Wayne Werner
Wayne Werner

Reputation: 51807

How do I create a literal where column in SQLAlchemy (core)?

I have a stored procedure in PostgreSQL that I can query using SQLAlchemy like this:

import sqlalchemy as sa

engine = sa.create_engine(...)

some_argument = 42
some_value = 99
for result in engine.execute(sa.select(['col_name'])
                              .select_from(sa.func.this_is_my_func_name(some_agument))
                              .where('this part does not work')):
     print(result)

I want to know how I can use something like col_name == some_value in my code.

Here are some things that don't work:

.where('col_name' == some_value)
.where(sa.column('col_name') == some_value)
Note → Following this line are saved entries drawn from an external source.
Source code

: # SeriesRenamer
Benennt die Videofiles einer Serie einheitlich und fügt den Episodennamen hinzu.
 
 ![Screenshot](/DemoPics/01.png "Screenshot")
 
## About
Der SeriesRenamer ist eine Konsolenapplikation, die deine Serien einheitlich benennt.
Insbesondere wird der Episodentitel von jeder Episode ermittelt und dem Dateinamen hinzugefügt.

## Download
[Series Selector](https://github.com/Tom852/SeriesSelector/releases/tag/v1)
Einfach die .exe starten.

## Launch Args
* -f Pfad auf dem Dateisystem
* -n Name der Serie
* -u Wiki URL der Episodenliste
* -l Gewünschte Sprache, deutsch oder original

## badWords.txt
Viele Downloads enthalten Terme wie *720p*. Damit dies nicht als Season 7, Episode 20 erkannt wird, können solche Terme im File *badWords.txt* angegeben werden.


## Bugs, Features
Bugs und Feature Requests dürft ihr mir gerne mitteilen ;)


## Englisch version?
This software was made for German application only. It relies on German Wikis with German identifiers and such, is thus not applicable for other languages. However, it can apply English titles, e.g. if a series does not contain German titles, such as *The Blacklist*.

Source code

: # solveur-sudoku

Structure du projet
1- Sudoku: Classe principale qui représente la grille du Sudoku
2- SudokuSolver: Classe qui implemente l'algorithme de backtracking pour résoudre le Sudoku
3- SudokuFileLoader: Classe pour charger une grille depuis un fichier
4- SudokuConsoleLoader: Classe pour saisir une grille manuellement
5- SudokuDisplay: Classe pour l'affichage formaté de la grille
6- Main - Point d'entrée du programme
I haven't found anything else that does precisely what I'm looking for. I can do:

.where(sa.text('col_name = :col_value'))

and then engine.execute(query, col_value=some_value), but that seems like it's not quite the right thing to do. At that point it seems like I should just do:

sql = sa.text('''
    SELECT
        col_name
    FROM
        this_is_my_func_name(:argument)
    WHERE
        col_name = :value
''')
engine.execute(sql, argument=some_argument, value=some_value)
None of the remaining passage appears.